Recep T. Erdogan, la course derrière le spectre d’un Empire Ottoman fort et réunifié ?
Cela pose la question des conflits dans lesquels Ankara s’est investi récemment militairement et politiquement (Lybie, Syrie, Grèce). La Turquie use du hard power, montrant les muscles afin de pouvoir faire régner son agenda, d’affirmer sa puissance. La crise de la Covid-19 a mis en évidence la fragilité des institutions et du multilatéralisme.
Pour mettre en exergue l’inefficacité des organisations internationales vieillissantes et trop souples, Recep T. Erdogan court-circuite l’ONU (qui n’a jamais mis ses menaces à exécution concernant l’occupation illégale du Haut-Karabagh) et le groupe de Minsk.
En outre, des mercenaires syriens « pro-turcs » ont pris part au combat. La Turquie pourrait utiliser la même stratégie qu’en Libye : en plus d’offrir une supériorité technologique à son allié, il crée de l’ingérence au niveau de l’Arménie.
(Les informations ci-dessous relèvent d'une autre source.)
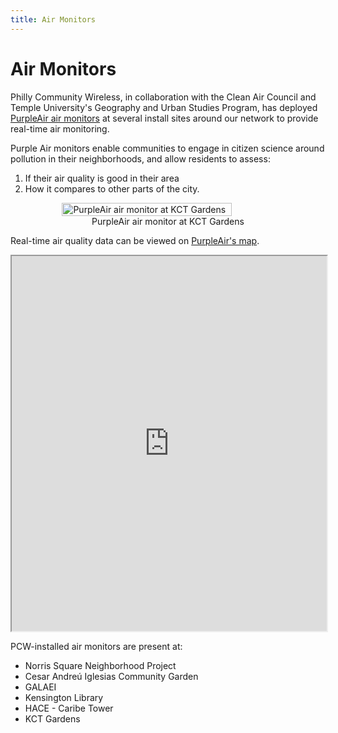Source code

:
 ```yaml
---
title: Air Monitors
---
```


# Air Monitors
Philly Community Wireless, in collaboration with the Clean Air Council and Temple University's Geography and Urban Studies Program, has deployed [PurpleAir air monitors](https://www2.purpleair.com/) at several install sites around our network to provide real-time air monitoring.  

Purple Air monitors enable communities to engage in citizen science around pollution in their neighborhoods, and allow residents to assess:

1. If their air quality is good in their area
2. How it compares to other parts of the city.


<figure style="display: flex; align-items: center; flex-direction: column;">
    <img src="../../assets/images/installations/airmonitors/am5.jpg"
         alt="PurpleAir air monitor at KCT Gardens"
         style="width: 80%; height: 50%;">
    <figcaption>PurpleAir air monitor at KCT Gardens</figcaption>
</figure>

Real-time air quality data can be viewed on [PurpleAir's map](https://map.purpleair.com/). 

<div>
  <iframe style="width:100%; height: 600px" src="https://map.purpleair.com/1/mAQI/a10/p604800/cC0#13.2/39.99071/-75.12142"></iframe>
</div>

PCW-installed air monitors are present at:

* Norris Square Neighborhood Project
* Cesar Andreú Iglesias Community Garden 
* GALAEI 
* Kensington Library 
* HACE - Caribe Tower
* KCT Gardens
Il justifie par ailleurs que les quelques 300 Syriens viennent se battre au nom d’une idéologique religieuse et non pour la Turquie (4).
La Russie, entre jeu de pouvoir et maintien d’un idéal postsoviétique
Le Kremlin use du soft power. Il n’’intervient pas militairement. La Russie est le plus gros vendeur d’armes pour l’Azerbaïdjan, ce qui en fait un « partenaire » commercial. Pour la Russie, toute la ruse reste dans « l’impasse diplomatique » et le « conflit gelé ». Plus le conflit persiste, plus Moscou pourra poursuivre son commerce, profiter d’une base militaire de premier choix, une déstabilisation de la région et ainsi empêcher la diversification du carnet de fournisseur européen en énergie.
Vladimir Poutine se place à son tour comme un acteur indispensable et incontournable pour la gérance du Caucase et le montre en prenant en main les négociations, en « terrain neutre » à Moscou.
Alexandre Correia Gentile
Notes
1- Article Cairn Mathieu Petithomme « Revue d’études comparatives Est-Ouest » 2011/4 N° 42, pages 83 à 106 « Etatisation et nationalisation du territoire contesté de la République du Haut-Karabagh, vivre et évoluer sans reconnaissance internationale ».
2- Auzanneau, M. Or noir : La grande histoire du pétrole. Paris, La Découverte 2016.
3- Julien Zarifian, La Découverte « Hérodote » 2008/2 n° 129 | pages 109 à 122 « La politique étrangère américaine en Arménie : naviguer à vue dans les eaux russes et s’affirmer dans une région stratégique ».
4- Déplacement du président Emmanuel Macron à Bruxelles pour le Conseil européen extraordinaire.